Last time I went Telvanni. I liked them, but the stronghold was amazingly inconvenient. Seems more practical to live in the mages guild. I may try some new guilds this time around...morag tong, thieves guild, but I'll probably go Telvanni again.
Daggerfall was great
Morrowind was good
Oblivion sucked.
I played daggerfall extensively. It's a free download from Bethesda now, so anyone can try it. In some ways it was definitely a stronger game than Morrowind...but it was also seriously lacking in some other ways. Whatever else you say about it, Morrowind is
playable. Daggerfall kind of wasn't. Even with all the patches, it was horribly bug ridden to the point of it being difficult to get through the game without having to abandon and restore from previous saves to work around irrecoverable bugs. And the dungeons...ick. I used to have nightmares about Castle Necromoghan.
For those of you who haven't played Daggerfall, the dungeons were
abso-fucking-lutely huge. And extremely three dimensional. The only other game I've ever seen with a similarly complicated dungeon design was the original Descent. A single objective in a single dungeon could routinely take 2-6 hours to figure out. And the designs were such that "always stay to right" simply didn't work. To get to different subzones you might need to go through teleporters, or climb down chutes in the middle of a room.
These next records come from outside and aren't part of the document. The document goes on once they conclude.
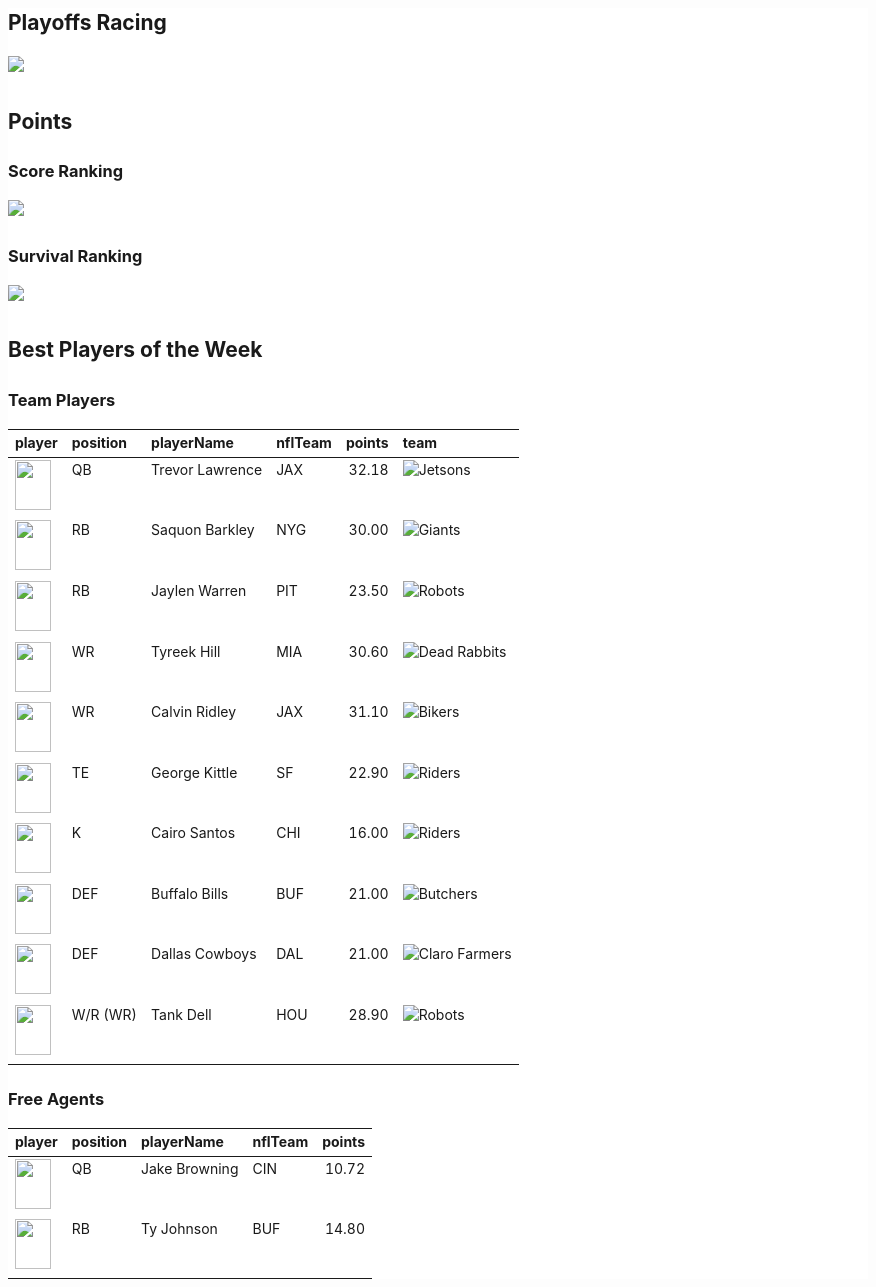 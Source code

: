 
## Playoffs Racing

<img src="{{< blogdown/postref >}}index_files/figure-html/standingsHistory-1.png" width="672" />

## Points

### Score Ranking

<img src="{{< blogdown/postref >}}index_files/figure-html/points Ranking-1.png" width="672" />

### Survival Ranking

<img src="{{< blogdown/postref >}}index_files/figure-html/survRanking-1.png" width="672" />


## Best Players of the Week

### Team Players


|player                                                                                                                                                      |position |playerName      |nflTeam | points|team                                                                                                                                                                                  |
|:-----------------------------------------------------------------------------------------------------------------------------------------------------------|:--------|:---------------|:-------|------:|:-------------------------------------------------------------------------------------------------------------------------------------------------------------------------------------|
|<img src='https://static.www.nfl.com/image/private/w_65,h_90,c_fill/league/angjglqlgj2txh25se5j' style='width:36px;height:50px'>                            |QB       |Trevor Lawrence |JAX     |  32.18|<img src='https://image.fantasy.nfl.com/image/50ead6cd9d2209aa72e946a695db5c41.jpg?x=50&y=50&sig=4994a001c2047471696839aec4164de6' style='width:40px;height:40px' alt='Jetsons'>      |
|<img src='https://static.www.nfl.com/image/private/w_65,h_90,c_fill/league/o8tlhps5u1tvnaaxlpjk' style='width:36px;height:50px'>                            |RB       |Saquon Barkley  |NYG     |  30.00|<img src='https://static.www.nfl.com/league/apps/fantasy/logos/avatar/240x240/NYG_5.png' style='width:40px;height:40px' alt='Giants'>                                                 |
|<img src='https://static.www.nfl.com/image/private/w_65,h_90,c_fill/league/q6zstqy99al3sghrufey' style='width:36px;height:50px'>                            |RB       |Jaylen Warren   |PIT     |  23.50|<img src='https://image.fantasy.nfl.com/image/19b9a9b83996bd9277edd5144b2728cb.jpg?x=50&y=50&sig=ef99d67bd5f46b37d06b3689ee21dd20' style='width:40px;height:40px' alt='Robots'>       |
|<img src='https://static.www.nfl.com/image/private/w_65,h_90,c_fill/league/lsszbdnkusxc7mduw5be' style='width:36px;height:50px'>                            |WR       |Tyreek Hill     |MIA     |  30.60|<img src='https://image.fantasy.nfl.com/image/e9581c5cb898a312356db64bde1176f1.jpg?x=50&y=50&sig=3ff869f3e53f6a30f094c0d6ad54695e' style='width:40px;height:40px' alt='Dead Rabbits'> |
|<img src='https://static.www.nfl.com/image/private/w_65,h_90,c_fill/league/jnknuowszoqaywqoopy7' style='width:36px;height:50px'>                            |WR       |Calvin Ridley   |JAX     |  31.10|<img src='https://static.www.nfl.com/league/apps/fantasy/logos/avatar/240x240/SF_1.png' style='width:40px;height:40px' alt='Bikers'>                                                  |
|<img src='https://static.www.nfl.com/image/private/w_65,h_90,c_fill/league/bwx6bvkrxog0yf4h6fw1' style='width:36px;height:50px'>                            |TE       |George Kittle   |SF      |  22.90|<img src='https://image.fantasy.nfl.com/image/f59d87887585694b1b0bb52b47e5360b.jpg?x=50&y=50&sig=b1927e8d090cad022e5dfad66afe5848' style='width:40px;height:40px' alt='Riders'>       |
|<img src='https://static.www.nfl.com/image/private/w_65,h_90,c_fill/league/ekf3mzodmbzyeddybfrn' style='width:36px;height:50px'>                            |K        |Cairo Santos    |CHI     |  16.00|<img src='https://image.fantasy.nfl.com/image/f59d87887585694b1b0bb52b47e5360b.jpg?x=50&y=50&sig=b1927e8d090cad022e5dfad66afe5848' style='width:40px;height:40px' alt='Riders'>       |
|<img src='https://static.www.nfl.com/w_65,h_90,c_fill/league/apps/fantasy/logos/avatar/1400x1000/Defense_Headshots_BUF.png' style='width:36px;height:50px'> |DEF      |Buffalo Bills   |BUF     |  21.00|<img src='https://static.www.nfl.com/league/apps/fantasy/logos/avatar/240x240/GB_1.png' style='width:40px;height:40px' alt='Butchers'>                                                |
|<img src='https://static.www.nfl.com/w_65,h_90,c_fill/league/apps/fantasy/logos/avatar/1400x1000/Defense_Headshots_DAL.png' style='width:36px;height:50px'> |DEF      |Dallas Cowboys  |DAL     |  21.00|<img src='https://static.www.nfl.com/league/apps/fantasy/logos/avatar/240x240/NYG_2.png' style='width:40px;height:40px' alt='Claro Farmers'>                                          |
|<img src='https://static.www.nfl.com/image/private/w_65,h_90,c_fill/league/vxkqythvtp5ujzpqlvsk' style='width:36px;height:50px'>                            |W/R (WR) |Tank Dell       |HOU     |  28.90|<img src='https://image.fantasy.nfl.com/image/19b9a9b83996bd9277edd5144b2728cb.jpg?x=50&y=50&sig=ef99d67bd5f46b37d06b3689ee21dd20' style='width:40px;height:40px' alt='Robots'>       |

### Free Agents


|player                                                                                                                                                      |position |playerName      |nflTeam | points|
|:-----------------------------------------------------------------------------------------------------------------------------------------------------------|:--------|:---------------|:-------|------:|
|<img src='https://static.www.nfl.com/image/private/w_65,h_90,c_fill/league/tj3i5arbkwbqec9xmnqv' style='width:36px;height:50px'>                            |QB       |Jake Browning   |CIN     |  10.72|
|<img src='https://static.www.nfl.com/image/private/w_65,h_90,c_fill/league/rnnicisnd8bqwheufiel' style='width:36px;height:50px'>                            |RB       |Ty Johnson      |BUF     |  14.80|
A good game, yes. But not always a fun game. Like Morrowind, the world itself was far more interesting and fun to play in than the official quest line.
Daggerfall was flawed, but it was awesome in it's scope and potential. Morrowind, could have
been even better, but instead they chose to lower the potential and scope of the project.
...yes. Morrowind is tiny compared to Daggerfall. And it seems to have a lot less subtlety. There are lots of things going on in daggerfall that were amazing. For example, I remember very clearly playing daggerfall one night, running along after dusk with the rain beating down around me when all of the sudden a heard an arrow fly past and strike the wood of a nearby building. It was an assassin related to a quest I was doing. But when he saw that he missed, rather than simply running in and attacking, he left. I never even saw him. That was really cool. Daggerfall had a lot of subtlety of that sort. Listening to Lysandus' ghost wailing after nightfall in the capitol, scouring through books to find summoning dates for Daedra...all sorts of things that you could potentially play the entire way through the game without ever knowing about. And clothes? Daggerfall had
so many types of clothing and armor that it was a veritable barbie-doll dressup game. They went into so much detail that you could even tuck and untuck your shirts, to have different looks on your character portrait, even wearing the same clothing. Bank loans, character housing, boats, wagons, horses...so much that didn't make it into Morrowind.
But, Daggerfall lacked detail in other ways. Sure, different provinces had different architecture, just like Balmora had differetn architecture than Ald'ruhn in Morrowind, but in Daggerfall a single province was typically hundreds of cities, and they all kind of looked the same. The quest generator was fairly simplistic. Once you had played through the half-dozen or so basic variations of a quest for any particular faction, it was all pretty much the same after that. "Kill an ogre in Joe Shmoe's ancestral crypt" wasn't much different from "kill a renegade wizard's familiar in the tower of Bob." But then, to be fair, Morrowidn didnt' even have a random quest generator.
Both good games. Excellent, even. But each game was better than the other in some regards, and not as good in others.